Obituary: William Cotton Downing

Roanoke Beacon
March 14, 1890

In Memoriam
Our community was painfully shocked on Saturday morning last, the 8th inst., by the receipt of a telegram from Turtle Creek, Penn., the adopted home of the deceased, that Wm. Cotton Downing was dead, his death occurring suddenly in Asheville, N.C., on Thursday, the 6th inst.

He had been visiting the mountain section of North Carolina on a business tour with friends from Pittsburg, and a letter received by him who pens this humble tribute to his memory, spoke hopefully of the work he was engaged in and in most cheering terms of himself.  His purpose then, was to make a visit to Eastern Carolina, and this, his old home after completing his work in the West before returning to Pennsylvania.

But alas! For human hope or purpose.  The glad expectancy of meeting our dear and honored friend is turned into tears of disappointment in this sad, sudden notice that he has been called away from earth forever, and for the warm welcome we trusted to give him when he should have returned among us, we come instead with sorrowful heart to lay this memorial tribute upon his bier.

Wm. Cotton Downing was the oldest son of Harry Downing and Mary Elizabeth his wife, of Lee’s Mills, and old and honored family of this county, and was born April 10th 1850.  He spent the days of his boyhood at the old homestead near there, receiving his early educational training which was wisely and efficiently supplemented by the careful instruction of his parents.  Later he became a pupil of the Bingham School in Orange county, an institution no less than its high standard for morals and discipline, and here the young student gave evidence first of the talent which was to distinguish him in after life, by his apt scholarship and literary tastes.

At the close of the war, (in which he did not participate owing to his extreme  youth), he took a course of business studies at Poughkeepsie, N.Y., returned to his home in Washington county and entered upon a farmers life, which pursuit he followed uninterruptedly until his removal from us in 1883.

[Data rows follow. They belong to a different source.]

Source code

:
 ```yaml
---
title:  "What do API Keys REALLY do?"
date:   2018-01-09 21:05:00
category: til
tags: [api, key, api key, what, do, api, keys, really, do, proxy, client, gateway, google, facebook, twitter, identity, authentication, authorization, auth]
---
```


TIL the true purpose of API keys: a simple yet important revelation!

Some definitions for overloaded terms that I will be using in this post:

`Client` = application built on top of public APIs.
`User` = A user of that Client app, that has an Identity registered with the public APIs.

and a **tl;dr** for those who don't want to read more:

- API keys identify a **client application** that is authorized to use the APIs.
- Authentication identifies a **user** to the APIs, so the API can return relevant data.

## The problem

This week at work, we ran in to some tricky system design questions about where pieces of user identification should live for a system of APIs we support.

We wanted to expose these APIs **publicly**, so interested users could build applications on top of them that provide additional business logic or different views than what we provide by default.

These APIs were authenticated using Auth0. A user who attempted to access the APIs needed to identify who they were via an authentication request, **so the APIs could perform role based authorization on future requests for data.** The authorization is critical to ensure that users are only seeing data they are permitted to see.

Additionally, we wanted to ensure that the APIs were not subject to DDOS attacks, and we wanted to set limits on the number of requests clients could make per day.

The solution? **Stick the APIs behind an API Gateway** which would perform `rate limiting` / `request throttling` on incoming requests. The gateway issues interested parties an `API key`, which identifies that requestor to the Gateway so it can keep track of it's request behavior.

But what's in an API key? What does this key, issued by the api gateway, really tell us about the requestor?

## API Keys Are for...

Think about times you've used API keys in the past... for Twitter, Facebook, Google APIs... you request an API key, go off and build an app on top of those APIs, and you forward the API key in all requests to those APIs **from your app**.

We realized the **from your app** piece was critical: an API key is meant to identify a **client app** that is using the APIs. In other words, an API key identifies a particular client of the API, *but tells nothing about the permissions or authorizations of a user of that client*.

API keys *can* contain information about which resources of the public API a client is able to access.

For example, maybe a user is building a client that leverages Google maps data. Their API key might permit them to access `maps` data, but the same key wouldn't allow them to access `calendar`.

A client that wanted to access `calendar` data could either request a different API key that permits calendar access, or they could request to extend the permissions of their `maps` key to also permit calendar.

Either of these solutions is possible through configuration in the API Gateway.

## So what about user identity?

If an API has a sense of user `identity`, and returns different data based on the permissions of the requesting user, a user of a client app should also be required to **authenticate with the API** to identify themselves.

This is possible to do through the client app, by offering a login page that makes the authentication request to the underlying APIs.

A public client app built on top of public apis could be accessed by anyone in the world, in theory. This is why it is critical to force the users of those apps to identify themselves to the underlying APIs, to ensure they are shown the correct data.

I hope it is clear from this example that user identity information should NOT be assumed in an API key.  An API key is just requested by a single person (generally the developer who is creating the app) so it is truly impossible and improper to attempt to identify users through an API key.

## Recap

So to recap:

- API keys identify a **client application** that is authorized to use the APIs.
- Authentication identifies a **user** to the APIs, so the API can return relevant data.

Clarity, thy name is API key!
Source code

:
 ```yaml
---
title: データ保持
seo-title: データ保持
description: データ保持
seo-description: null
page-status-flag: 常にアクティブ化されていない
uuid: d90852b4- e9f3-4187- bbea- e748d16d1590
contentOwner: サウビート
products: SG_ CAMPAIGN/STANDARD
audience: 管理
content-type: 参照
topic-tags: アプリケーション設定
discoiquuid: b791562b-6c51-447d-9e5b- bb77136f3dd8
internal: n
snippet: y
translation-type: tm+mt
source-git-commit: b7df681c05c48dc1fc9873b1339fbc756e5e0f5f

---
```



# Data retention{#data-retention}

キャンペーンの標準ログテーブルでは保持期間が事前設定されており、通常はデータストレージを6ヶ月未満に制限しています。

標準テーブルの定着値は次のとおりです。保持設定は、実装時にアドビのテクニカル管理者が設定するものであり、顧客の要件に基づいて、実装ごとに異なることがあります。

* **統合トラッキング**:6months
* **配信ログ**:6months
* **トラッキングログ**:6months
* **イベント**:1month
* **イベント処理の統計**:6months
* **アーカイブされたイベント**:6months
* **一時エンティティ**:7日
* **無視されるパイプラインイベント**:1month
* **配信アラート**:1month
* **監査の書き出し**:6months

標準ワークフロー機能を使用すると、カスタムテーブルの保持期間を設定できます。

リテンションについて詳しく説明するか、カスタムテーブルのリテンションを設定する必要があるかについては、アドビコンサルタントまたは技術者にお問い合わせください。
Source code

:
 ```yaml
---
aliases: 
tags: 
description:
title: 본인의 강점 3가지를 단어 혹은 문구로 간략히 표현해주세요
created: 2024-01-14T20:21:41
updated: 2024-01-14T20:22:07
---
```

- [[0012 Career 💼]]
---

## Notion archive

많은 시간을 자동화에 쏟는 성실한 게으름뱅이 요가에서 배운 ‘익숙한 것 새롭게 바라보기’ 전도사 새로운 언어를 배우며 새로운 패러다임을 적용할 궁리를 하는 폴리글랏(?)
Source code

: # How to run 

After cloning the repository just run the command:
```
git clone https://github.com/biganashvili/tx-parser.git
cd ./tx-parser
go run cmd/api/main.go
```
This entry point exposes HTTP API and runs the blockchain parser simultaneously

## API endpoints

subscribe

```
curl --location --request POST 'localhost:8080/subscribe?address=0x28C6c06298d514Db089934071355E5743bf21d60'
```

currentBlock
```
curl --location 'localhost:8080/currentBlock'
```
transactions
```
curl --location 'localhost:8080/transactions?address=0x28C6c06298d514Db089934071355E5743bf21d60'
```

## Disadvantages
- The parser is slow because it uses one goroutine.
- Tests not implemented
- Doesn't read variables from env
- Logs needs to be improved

The pleasures as well as the engagements of this vocation were of such character as to forbid him courting the distractions of public life, although his county tendered him not infrequently positions of honor and confidence whose duties he discharged with intelligence and highest acceptability when prevailed upon to accept the trust.  His excellent services as a member of the educational board for the county and for years as a most useful magistrate fully justify the wisdom of his selection for those important places.

But it was in the field of poetry that Mr. Downing was to win his most enduring reputation, his mental gifts being more pronounced of this order and his nature preeminently fashioned in this mould.  Thoughtful, imaginative, earnest in his sympathies and quick of perception of whatever was beautiful or true in life or nature, his being was well attuned to the expression of poetic thought, and the many tender verses he has left behind will live for years to come as an evidence that his talent was far above mediocrity.  A devoted and loving son of the Southland, his heart sympathizing fully with all her misfortunes and sorrows, his finest efforts, perhaps, are those which portray the story of her sufferings in the civil war, the heroism of her soldiery, the self denial and patriotism of her people in that fateful struggle and glory of her departed leaders.  Here his fancy found tenderest play as the memories of its better days before civil strife began, were contrasted with the gloom and d<…>lation which followed defeat, when sorrow sat by every fireside and all that was left to console us in bereavement was the sad yet tender light which played around the memories of those who had died to make it otherwise.

Other contributions of his to the State press and for journals outside of our borders showed that he was possessed too of great general information on matters pertaining to the material advancement of North Carolina in the changed order of things, presenting with force and truth, fullness her great resources, the need of their development and the opportunity offered to enterprise and capital to invest among us.  In this he did the State good service which should be gratefully remembered.

He was a genial, sincere warm hearted friend, faithful in every emergency, given to hospitality in its purest and most generous s<…> and courageous in every conviction which came to test loyalty.

As husband and father he was gentle, affectionate and kind, and his home made through these gracious qualities a place of liberal, unaffected, wooing welcome to guest and family alike.  There was no place among us where the word “domesticity,” – sacred to the household god – meant more than it did at the quiet home of “Mapeloke.”
Above all he was an earnest and devoted believer in the christian religion and reverenced God and his Savior with unfaltering trust and affection.  Years ago he became a member of the Episcopal church and lived and died in its communion.

Such briefly was the life and character of our departed friend – upon whom, in God’s providence, the eternal peace was given to fail at last, in his native State and in its lovliest and most beautiful portion.  His latest verses – reproduced elsewhere in these columns – was a loving tribute to the fair laud and city where he breathed his last and the motherland which met his last sight of earth.  Pence to his ashes and blessings upon his memory.  – T.S.A.